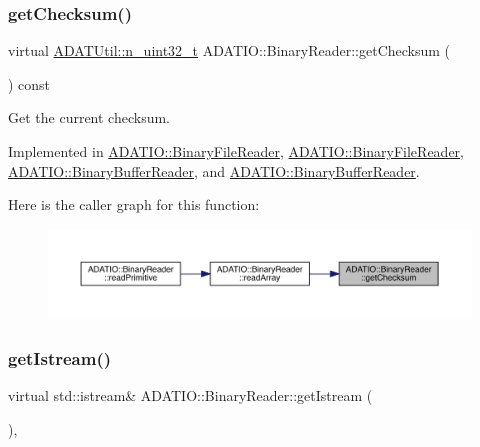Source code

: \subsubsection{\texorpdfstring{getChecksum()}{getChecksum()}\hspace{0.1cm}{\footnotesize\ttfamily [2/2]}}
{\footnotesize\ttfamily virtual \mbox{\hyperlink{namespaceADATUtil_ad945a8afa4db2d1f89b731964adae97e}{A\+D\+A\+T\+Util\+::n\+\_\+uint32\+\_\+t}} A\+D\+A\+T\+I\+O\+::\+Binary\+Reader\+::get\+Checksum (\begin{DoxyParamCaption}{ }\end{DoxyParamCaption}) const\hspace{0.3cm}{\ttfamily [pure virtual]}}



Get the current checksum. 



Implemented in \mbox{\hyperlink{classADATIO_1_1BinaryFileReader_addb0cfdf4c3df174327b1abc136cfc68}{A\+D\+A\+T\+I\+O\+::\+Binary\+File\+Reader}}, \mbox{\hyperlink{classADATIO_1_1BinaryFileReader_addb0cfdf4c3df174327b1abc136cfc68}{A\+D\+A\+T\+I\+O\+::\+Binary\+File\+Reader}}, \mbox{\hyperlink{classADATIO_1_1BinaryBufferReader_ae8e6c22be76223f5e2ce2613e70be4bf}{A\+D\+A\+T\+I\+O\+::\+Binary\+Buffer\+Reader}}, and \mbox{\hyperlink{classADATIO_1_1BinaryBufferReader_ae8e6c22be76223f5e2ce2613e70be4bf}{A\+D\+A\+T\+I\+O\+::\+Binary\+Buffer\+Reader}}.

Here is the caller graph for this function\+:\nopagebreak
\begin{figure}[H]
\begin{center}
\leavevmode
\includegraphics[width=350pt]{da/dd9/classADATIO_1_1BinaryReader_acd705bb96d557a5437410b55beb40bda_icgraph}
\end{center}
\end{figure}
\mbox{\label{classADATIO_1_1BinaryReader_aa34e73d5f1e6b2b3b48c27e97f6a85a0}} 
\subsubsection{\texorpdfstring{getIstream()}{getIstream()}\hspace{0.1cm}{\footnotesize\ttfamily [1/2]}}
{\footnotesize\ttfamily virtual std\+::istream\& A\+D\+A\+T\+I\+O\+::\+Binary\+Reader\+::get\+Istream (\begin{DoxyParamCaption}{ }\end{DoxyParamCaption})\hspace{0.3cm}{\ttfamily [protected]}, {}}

----------

● What to work on
Your task is to restate word for word the lines from the top of the data to the line containing "Get the current checksum.", both ends included, with every picture left out.

● Result of the exercise
Source code

: \subsubsection{\texorpdfstring{getChecksum()}{getChecksum()}\hspace{0.1cm}{\footnotesize\ttfamily [2/2]}}
{\footnotesize\ttfamily virtual \mbox{\hyperlink{namespaceADATUtil_ad945a8afa4db2d1f89b731964adae97e}{A\+D\+A\+T\+Util\+::n\+\_\+uint32\+\_\+t}} A\+D\+A\+T\+I\+O\+::\+Binary\+Reader\+::get\+Checksum (\begin{DoxyParamCaption}{ }\end{DoxyParamCaption}) const\hspace{0.3cm}{\ttfamily [pure virtual]}}



Get the current checksum. 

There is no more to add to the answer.